▶ **ACTION ITEM**
Exactly as written, print the lines from the top of the listing through the line containing "- parsing the dataset for samples"; include no pictures.

· · · ·

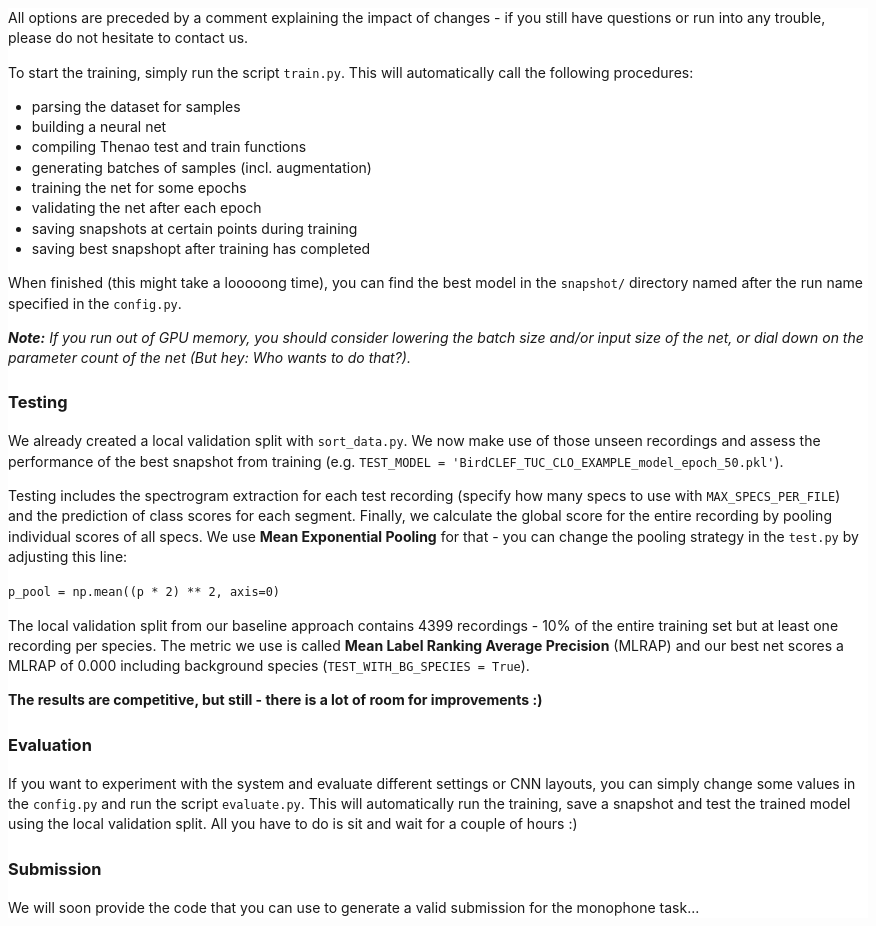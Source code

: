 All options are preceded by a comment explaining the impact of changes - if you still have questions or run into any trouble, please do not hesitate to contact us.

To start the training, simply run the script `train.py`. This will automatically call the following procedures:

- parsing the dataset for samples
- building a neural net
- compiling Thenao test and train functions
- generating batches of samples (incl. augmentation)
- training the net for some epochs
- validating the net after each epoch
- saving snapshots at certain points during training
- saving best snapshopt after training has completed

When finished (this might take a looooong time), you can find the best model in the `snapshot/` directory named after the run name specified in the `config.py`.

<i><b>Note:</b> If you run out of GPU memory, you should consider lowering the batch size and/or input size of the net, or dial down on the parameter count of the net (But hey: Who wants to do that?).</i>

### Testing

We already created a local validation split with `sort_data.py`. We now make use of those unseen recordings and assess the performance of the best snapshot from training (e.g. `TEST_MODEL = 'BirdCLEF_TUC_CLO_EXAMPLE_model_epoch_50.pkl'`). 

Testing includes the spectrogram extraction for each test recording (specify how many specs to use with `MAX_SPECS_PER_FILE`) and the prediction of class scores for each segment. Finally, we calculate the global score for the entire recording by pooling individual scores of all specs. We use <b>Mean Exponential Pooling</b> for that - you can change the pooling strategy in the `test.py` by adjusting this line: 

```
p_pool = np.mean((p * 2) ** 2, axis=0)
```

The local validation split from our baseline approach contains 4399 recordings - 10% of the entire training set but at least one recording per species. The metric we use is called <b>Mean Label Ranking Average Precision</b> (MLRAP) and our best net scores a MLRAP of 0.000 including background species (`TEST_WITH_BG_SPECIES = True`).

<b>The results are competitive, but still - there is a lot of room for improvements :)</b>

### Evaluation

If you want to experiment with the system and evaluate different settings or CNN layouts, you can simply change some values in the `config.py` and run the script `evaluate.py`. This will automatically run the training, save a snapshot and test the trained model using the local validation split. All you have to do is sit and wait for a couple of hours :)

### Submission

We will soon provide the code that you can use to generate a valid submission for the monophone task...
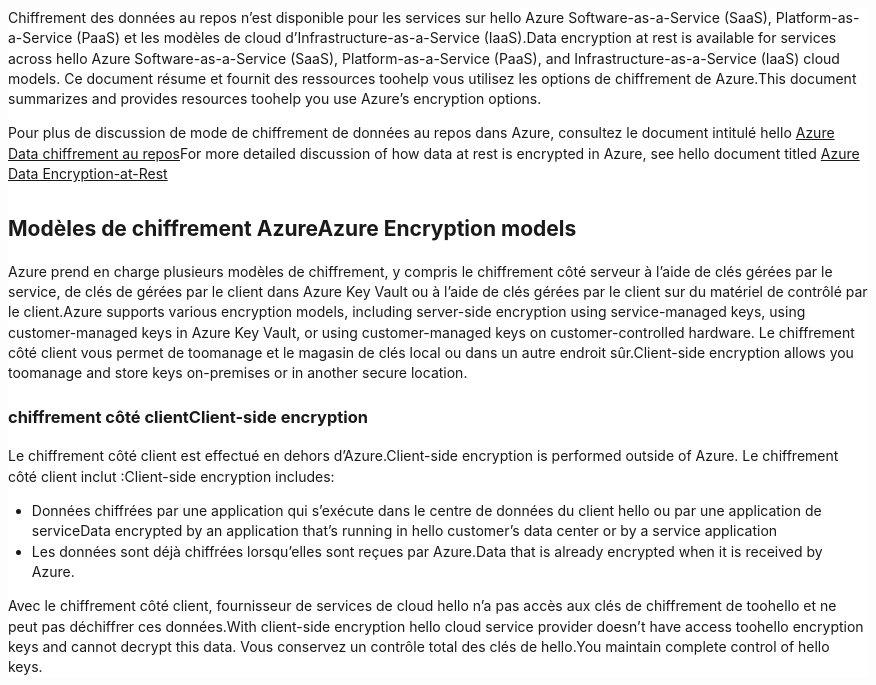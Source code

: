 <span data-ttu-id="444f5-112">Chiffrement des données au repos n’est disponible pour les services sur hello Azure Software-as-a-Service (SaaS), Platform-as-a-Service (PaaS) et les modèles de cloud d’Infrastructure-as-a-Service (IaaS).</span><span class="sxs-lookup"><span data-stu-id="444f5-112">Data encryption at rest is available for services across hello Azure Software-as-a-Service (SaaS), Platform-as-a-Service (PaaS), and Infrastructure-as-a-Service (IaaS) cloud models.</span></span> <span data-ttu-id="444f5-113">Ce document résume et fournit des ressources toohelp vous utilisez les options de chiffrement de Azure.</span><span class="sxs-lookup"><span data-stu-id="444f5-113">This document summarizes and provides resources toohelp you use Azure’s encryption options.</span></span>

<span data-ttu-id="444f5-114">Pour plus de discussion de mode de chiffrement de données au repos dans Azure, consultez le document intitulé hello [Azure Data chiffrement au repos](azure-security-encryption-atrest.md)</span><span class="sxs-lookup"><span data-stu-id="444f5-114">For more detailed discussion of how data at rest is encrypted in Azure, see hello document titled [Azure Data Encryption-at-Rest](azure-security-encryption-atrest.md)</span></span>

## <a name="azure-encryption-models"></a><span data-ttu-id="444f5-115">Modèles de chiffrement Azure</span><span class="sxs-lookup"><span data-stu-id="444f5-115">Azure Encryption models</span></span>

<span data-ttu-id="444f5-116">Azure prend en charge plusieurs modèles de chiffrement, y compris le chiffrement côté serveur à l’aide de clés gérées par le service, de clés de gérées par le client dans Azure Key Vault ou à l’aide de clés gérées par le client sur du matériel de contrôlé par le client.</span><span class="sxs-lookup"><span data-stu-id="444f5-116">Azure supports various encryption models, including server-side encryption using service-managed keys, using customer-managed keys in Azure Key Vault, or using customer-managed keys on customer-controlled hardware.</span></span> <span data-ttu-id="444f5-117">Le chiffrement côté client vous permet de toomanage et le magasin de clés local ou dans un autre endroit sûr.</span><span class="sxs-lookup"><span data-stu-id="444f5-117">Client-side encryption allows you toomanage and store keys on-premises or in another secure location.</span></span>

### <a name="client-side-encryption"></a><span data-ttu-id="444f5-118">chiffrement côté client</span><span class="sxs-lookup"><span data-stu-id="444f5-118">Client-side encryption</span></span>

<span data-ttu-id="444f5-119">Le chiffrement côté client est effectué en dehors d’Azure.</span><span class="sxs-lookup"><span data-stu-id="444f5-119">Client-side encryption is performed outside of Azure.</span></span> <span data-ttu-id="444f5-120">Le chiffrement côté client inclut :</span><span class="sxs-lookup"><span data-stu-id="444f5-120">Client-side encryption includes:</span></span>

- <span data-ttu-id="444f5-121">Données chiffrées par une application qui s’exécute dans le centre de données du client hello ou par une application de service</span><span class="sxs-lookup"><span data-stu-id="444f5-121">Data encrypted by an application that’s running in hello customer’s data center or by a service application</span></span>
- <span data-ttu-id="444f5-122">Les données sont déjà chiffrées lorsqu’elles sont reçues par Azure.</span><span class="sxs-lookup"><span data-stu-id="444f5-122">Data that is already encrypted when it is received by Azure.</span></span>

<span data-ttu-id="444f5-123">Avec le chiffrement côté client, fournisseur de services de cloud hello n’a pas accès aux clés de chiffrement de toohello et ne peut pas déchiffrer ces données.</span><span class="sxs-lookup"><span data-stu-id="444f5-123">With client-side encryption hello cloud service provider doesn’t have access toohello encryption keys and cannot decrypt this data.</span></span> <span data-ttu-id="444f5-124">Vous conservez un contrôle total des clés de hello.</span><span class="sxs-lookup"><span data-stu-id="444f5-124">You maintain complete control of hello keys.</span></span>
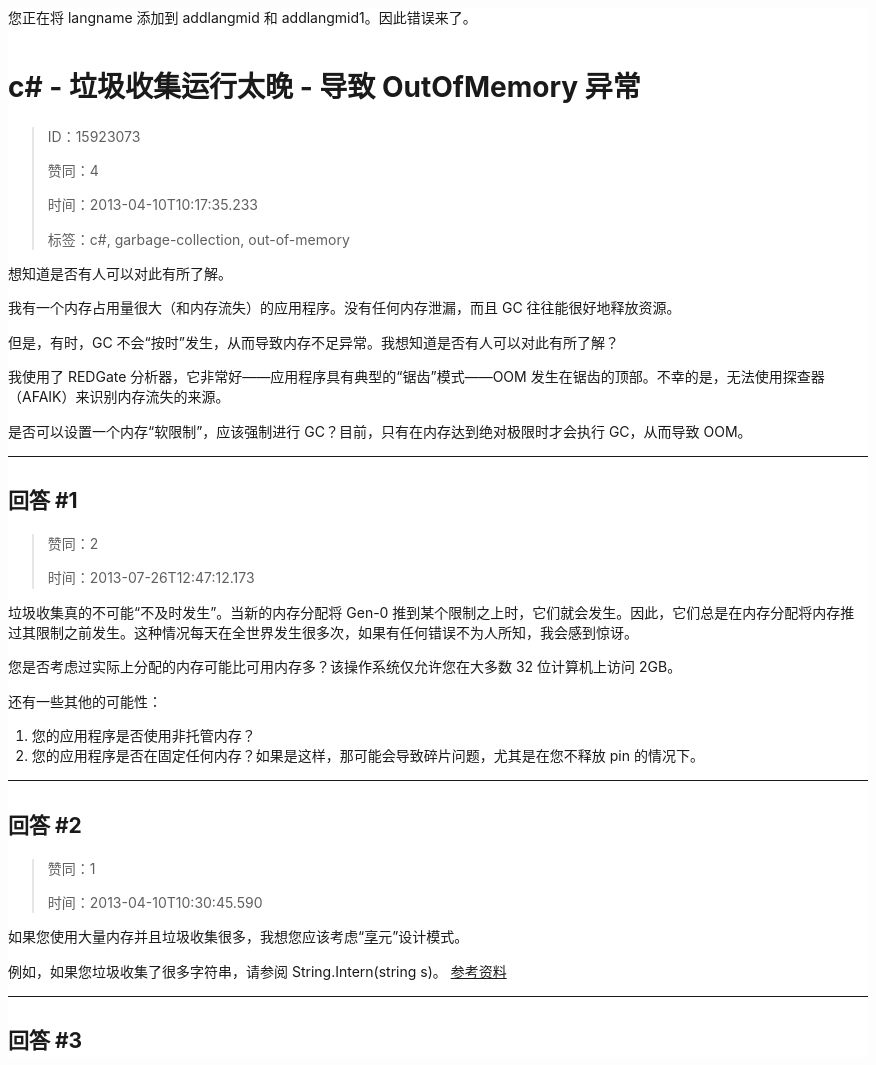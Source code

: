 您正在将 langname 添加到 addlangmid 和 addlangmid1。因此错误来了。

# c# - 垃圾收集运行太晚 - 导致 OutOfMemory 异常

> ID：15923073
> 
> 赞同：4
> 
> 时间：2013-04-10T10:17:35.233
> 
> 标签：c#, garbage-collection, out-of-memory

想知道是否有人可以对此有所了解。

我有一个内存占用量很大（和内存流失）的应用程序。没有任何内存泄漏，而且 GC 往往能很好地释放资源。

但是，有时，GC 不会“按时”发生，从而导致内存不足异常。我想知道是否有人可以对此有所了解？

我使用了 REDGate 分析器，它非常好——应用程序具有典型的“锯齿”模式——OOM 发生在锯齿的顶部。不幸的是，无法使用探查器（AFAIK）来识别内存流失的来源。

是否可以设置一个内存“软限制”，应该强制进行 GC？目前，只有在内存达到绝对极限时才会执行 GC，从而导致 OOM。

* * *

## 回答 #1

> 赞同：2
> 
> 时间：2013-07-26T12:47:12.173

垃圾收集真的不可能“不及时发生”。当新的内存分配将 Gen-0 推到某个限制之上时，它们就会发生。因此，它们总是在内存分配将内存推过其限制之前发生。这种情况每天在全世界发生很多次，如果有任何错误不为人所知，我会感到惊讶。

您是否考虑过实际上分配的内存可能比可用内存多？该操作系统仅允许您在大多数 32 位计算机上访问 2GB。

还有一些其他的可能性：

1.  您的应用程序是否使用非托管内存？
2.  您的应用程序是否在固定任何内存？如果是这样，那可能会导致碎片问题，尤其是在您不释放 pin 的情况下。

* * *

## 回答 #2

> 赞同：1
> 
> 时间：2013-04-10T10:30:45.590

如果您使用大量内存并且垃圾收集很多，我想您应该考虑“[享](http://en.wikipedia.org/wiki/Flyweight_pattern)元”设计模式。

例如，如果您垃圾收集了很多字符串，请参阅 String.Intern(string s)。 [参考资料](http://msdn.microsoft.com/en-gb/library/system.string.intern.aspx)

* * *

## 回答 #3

· · · ·

▶ **WRITTEN RESPONSE**
Source code

: All options are preceded by a comment explaining the impact of changes - if you still have questions or run into any trouble, please do not hesitate to contact us.

To start the training, simply run the script `train.py`. This will automatically call the following procedures:

- parsing the dataset for samples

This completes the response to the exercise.